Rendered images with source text
+ + + +

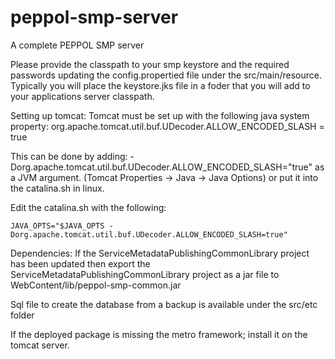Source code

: # peppol-smp-server
A complete PEPPOL SMP server

Please provide the classpath to your smp keystore and the required passwords updating the config.propertied file
under the src/main/resource. Typically you will place the keystore.jks file in a foder that you will add to your
applications server classpath. 

Setting up tomcat:
Tomcat must be set up with the following java system property:
org.apache.tomcat.util.buf.UDecoder.ALLOW_ENCODED_SLASH = true

This can be done by adding:
-Dorg.apache.tomcat.util.buf.UDecoder.ALLOW_ENCODED_SLASH="true"
as a JVM argument. (Tomcat Properties -> Java -> Java Options) or
put it into the catalina.sh in linux.

Edit the catalina.sh with the following: 
```
JAVA_OPTS="$JAVA_OPTS -Dorg.apache.tomcat.util.buf.UDecoder.ALLOW_ENCODED_SLASH=true"
```

Dependencies:
If the ServiceMetadataPublishingCommonLibrary project has been updated then
export the ServiceMetadataPublishingCommonLibrary project as a jar file to 
WebContent/lib/peppol-smp-common.jar

Sql file to create  the database from a backup  is available under the src/etc folder

If the deployed package is missing the metro framework; install it on the
tomcat server.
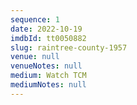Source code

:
 ```yaml
---
sequence: 1
date: 2022-10-19
imdbId: tt0050882
slug: raintree-county-1957
venue: null
venueNotes: null
medium: Watch TCM
mediumNotes: null
---
```


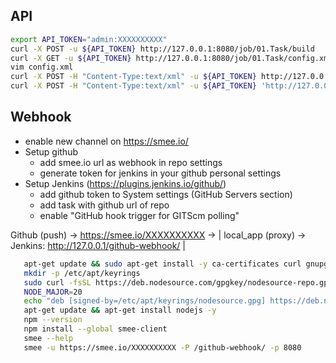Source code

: 

## API

```bash
export API_TOKEN="admin:XXXXXXXXXX"
curl -X POST -u ${API_TOKEN} http://127.0.0.1:8080/job/01.Task/build
curl -X GET -u ${API_TOKEN} http://127.0.0.1:8080/job/01.Task/config.xml -o config.xml
vim config.xml
curl -X POST -H "Content-Type:text/xml" -u ${API_TOKEN} http://127.0.0.1:8080/job/01.Task/config.xml --data-binary "@config.xml"
curl -X POST -H "Content-Type:text/xml" -u ${API_TOKEN} 'http://127.0.0.1:8080/createItem?name=99.task' --data-binary "@config.xml"
```


## Webhook

- enable new channel on https://smee.io/
- Setup github
  - add smee.io url as webhook in repo settings
  - generate token for jenkins in your github personal settings
- Setup Jenkins (https://plugins.jenkins.io/github/)
  - add github token to System settings (GitHub Servers section)
  - add task with github url of repo
  - enable "GitHub hook trigger for GITScm polling"

Github (push) -> https://smee.io/XXXXXXXXXX -> | local_app (proxy) -> Jenkins: http://127.0.0.1/github-webhook/ |


```bash
   apt-get update && sudo apt-get install -y ca-certificates curl gnupg
   mkdir -p /etc/apt/keyrings
   sudo curl -fsSL https://deb.nodesource.com/gpgkey/nodesource-repo.gpg.key | sudo gpg --dearmor -o /etc/apt/keyrings/nodesource.gpg
   NODE_MAJOR=20
   echo "deb [signed-by=/etc/apt/keyrings/nodesource.gpg] https://deb.nodesource.com/node_$NODE_MAJOR.x nodistro main" | tee /etc/apt/sources.list.d/nodesource.list
   apt-get update && apt-get install nodejs -y
   npm --version
   npm install --global smee-client
   smee --help
   smee -u https://smee.io/XXXXXXXXXX -P /github-webhook/ -p 8080
```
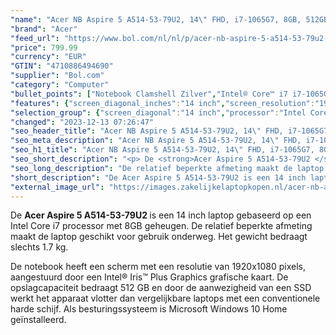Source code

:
 ```yaml
---
"name": "Acer NB Aspire 5 A514-53-79U2, 14\" FHD, i7-1065G7, 8GB, 512GB, W10"
"brand": "Acer"
"feed_url": "https://www.bol.com/nl/nl/p/acer-nb-aspire-5-a514-53-79u2-14-fhd-i7-1065g7-8gb-512gb-w10/9300000038768307"
"price": 799.99
"currency": "EUR"
"GTIN": "4710886494690"
"supplier": "Bol.com"
"category": "Computer"
"bullet_points": ["Notebook Clamshell Zilver","Intel® Core™ i7 i7-1065G7 1,3 GHz","35,6 cm (14\") Full HD 1920 x 1080 Pixels IPS LED backlight 16:9","8 GB DDR4-SDRAM","512 GB SSD","Intel® Iris™ Plus Graphics","Wi-Fi 6 (802.11ax) Ethernet LAN 10,100,1000 Mbit/s Bluetooth 5.0","Lithium-Ion (Li-Ion) 45 W","Windows 10 Home 64-bit"]
"features": {"screen_diagonal_inches":"14 inch","screen_resolution":"1920 x 1080 Pixels","processor_family":"Intel® Core™ i7","memory_size":"8 GB","memory_type":"DDR4-SDRAM","total_storage_space":"512 GB","operating_system":"Windows 10 Home","width":"328,8 mm","depth":"236 mm","height":"17,9 mm","weight":"1,7 kg"}
"selection_group": {"screen_diagonal":"14 inch","processor":"Intel Core i7","changed_price_past_3_days":false,"product_family":"Aspire"}
"changed": "2023-12-13 07:26:47"
"seo_header_title": "Acer NB Aspire 5 A514-53-79U2, 14\" FHD, i7-1065G7, 8GB, 512GB, W10"
"seo_meta_description": "Acer NB Aspire 5 A514-53-79U2, 14\" FHD, i7-1065G7, 8GB, 512GB, W10"
"seo_h1_title": "Acer NB Aspire 5 A514-53-79U2, 14\" FHD, i7-1065G7, 8GB, 512GB, W10"
"seo_short_description": "<p> De <strong>Acer Aspire 5 A514-53-79U2 </strong>is een 14 inch laptop gebaseerd op een Intel Core i7 processor met 8GB geheugen."
"seo_long_description": "De relatief beperkte afmeting maakt de laptop geschikt voor gebruik onderweg. Het gewicht bedraagt slechts 1. 7 kg. </p>\n<p> De notebook heeft een scherm met een resolutie van 1920x1080 pixels, aangestuurd door een Intel® Iris™ Plus Graphics grafische kaart. De opslagcapaciteit bedraagt 512 GB en door de aanwezigheid van een SSD werkt het apparaat vlotter dan vergelijkbare laptops met een conventionele harde schijf. Als besturingssysteem is Microsoft Windows 10 Home geïnstalleerd. </p>"
"short_description": "De Acer Aspire 5 A514-53-79U2 is een 14 inch laptop gebaseerd op een Intel Core i7 processor met 8GB geheugen. De relatief beperkte afmeting maakt de laptop geschikt voor gebruik onderweg. Het gewicht bedraagt slechts 1.7 kg. De notebook heeft een scherm met een resolutie van 1920x1080 pixels, aangestuurd door een Intel® Iris™ Plus Graphics grafische kaart. De opslagcapaciteit bedraagt 512 GB en door de aanwezigheid van een SSD werkt het apparaat vlotter dan vergelijkbare laptops met een conventionele harde schijf. Als besturingssysteem is Microsoft Windows 10 Home geïnstalleerd."
"external_image_url": "https://images.zakelijkelaptopkopen.nl/acer-nb-aspire-5-a514-53-79u2-14-fhd-i7-1065g7-8gb-512gb-w10.webp"
---
```


<p> De <strong>Acer Aspire 5 A514-53-79U2 </strong>is een 14 inch laptop gebaseerd op een Intel Core i7 processor met 8GB geheugen. De relatief beperkte afmeting maakt de laptop geschikt voor gebruik onderweg. Het gewicht bedraagt slechts 1.7 kg. </p>
<p> De notebook heeft een scherm met een resolutie van 1920x1080 pixels, aangestuurd door een Intel® Iris™ Plus Graphics grafische kaart. De opslagcapaciteit bedraagt 512 GB en door de aanwezigheid van een SSD werkt het apparaat vlotter dan vergelijkbare laptops met een conventionele harde schijf. Als besturingssysteem is Microsoft Windows 10 Home geïnstalleerd. </p>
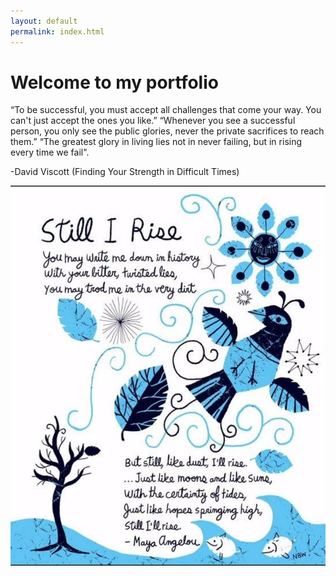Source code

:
 ```yaml
---
layout: default
permalink: index.html
---
```


# Welcome to my portfolio
 
“To be successful, you must accept all challenges that come your way. You can't just accept the ones you like.” “Whenever you see a successful person, you only see the public glories, never the private sacrifices to reach them.” “The greatest glory in living lies not in never failing, but in rising every time we fail".

-David Viscott (Finding Your Strength in Difficult Times)

![](https://raw.githubusercontent.com/eng-aomar/eng-aomar.github.io/master/images/rise.jpg)


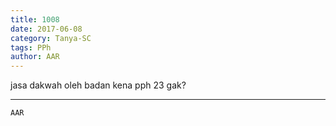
 ```yaml
---
title: 1008
date: 2017-06-08
category: Tanya-SC
tags: PPh
author: AAR
---
```


jasa dakwah oleh badan kena pph 23 gak?

---



`AAR`
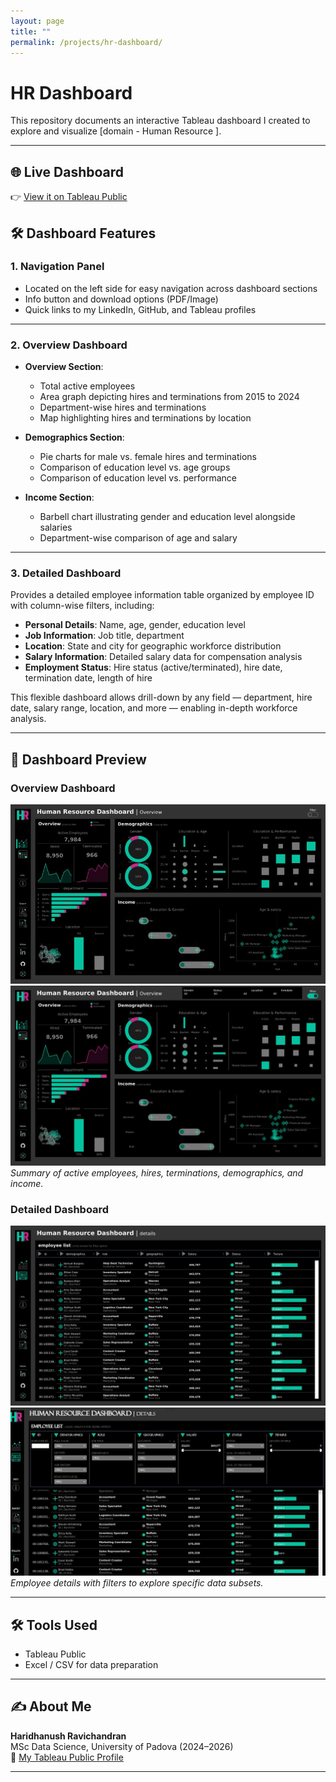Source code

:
 ```yaml
---
layout: page
title: ""
permalink: /projects/hr-dashboard/
---
```

# HR Dashboard

This repository documents an interactive Tableau dashboard I created to explore and visualize [domain - Human Resource ].

---
## 🌐 Live Dashboard

👉 [View it on Tableau Public](https://public.tableau.com/app/profile/hari.ravi6514/viz/HRdashboards_17223540029680/HRSummary)

## 🛠️ Dashboard Features

### 1. Navigation Panel  
- Located on the left side for easy navigation across dashboard sections  
- Info button and download options (PDF/Image)  
- Quick links to my LinkedIn, GitHub, and Tableau profiles  

---

### 2. Overview Dashboard

- **Overview Section**:  
  - Total active employees  
  - Area graph depicting hires and terminations from 2015 to 2024  
  - Department-wise hires and terminations  
  - Map highlighting hires and terminations by location  

- **Demographics Section**:  
  - Pie charts for male vs. female hires and terminations  
  - Comparison of education level vs. age groups  
  - Comparison of education level vs. performance  

- **Income Section**:  
  - Barbell chart illustrating gender and education level alongside salaries  
  - Department-wise comparison of age and salary  

---

### 3. Detailed Dashboard

Provides a detailed employee information table organized by employee ID with column-wise filters, including:

- **Personal Details**: Name, age, gender, education level  
- **Job Information**: Job title, department  
- **Location**: State and city for geographic workforce distribution  
- **Salary Information**: Detailed salary data for compensation analysis  
- **Employment Status**: Hire status (active/terminated), hire date, termination date, length of hire  

This flexible dashboard allows drill-down by any field — department, hire date, salary range, location, and more — enabling in-depth workforce analysis.

---

## 📸 Dashboard Preview

### Overview Dashboard  
![Overview Dashboard](../assets/img/HR1.jpeg) ![](../assets/img/HR3.jpeg)  
*Summary of active employees, hires, terminations, demographics, and income.*

### Detailed Dashboard  
![Detailed Dashboard](../assets/img/HR2.jpeg) ![](../assets/img/HR4.jpeg)  
*Employee details with filters to explore specific data subsets.*


---
## 🛠 Tools Used
- Tableau Public
- Excel / CSV for data preparation

---

## ✍️ About Me  
**Haridhanush Ravichandran**  
MSc Data Science, University of Padova (2024–2026)  
🔗 [My Tableau Public Profile](https://public.tableau.com/app/profile/hari.ravi6514)

---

+ + + +

## Work order
Retrieve each line from the records above where the word "settings" occurs.

## Solved problem
  - add smee.io url as webhook in repo settings
  - generate token for jenkins in your github personal settings
  - add github token to System settings (GitHub Servers section)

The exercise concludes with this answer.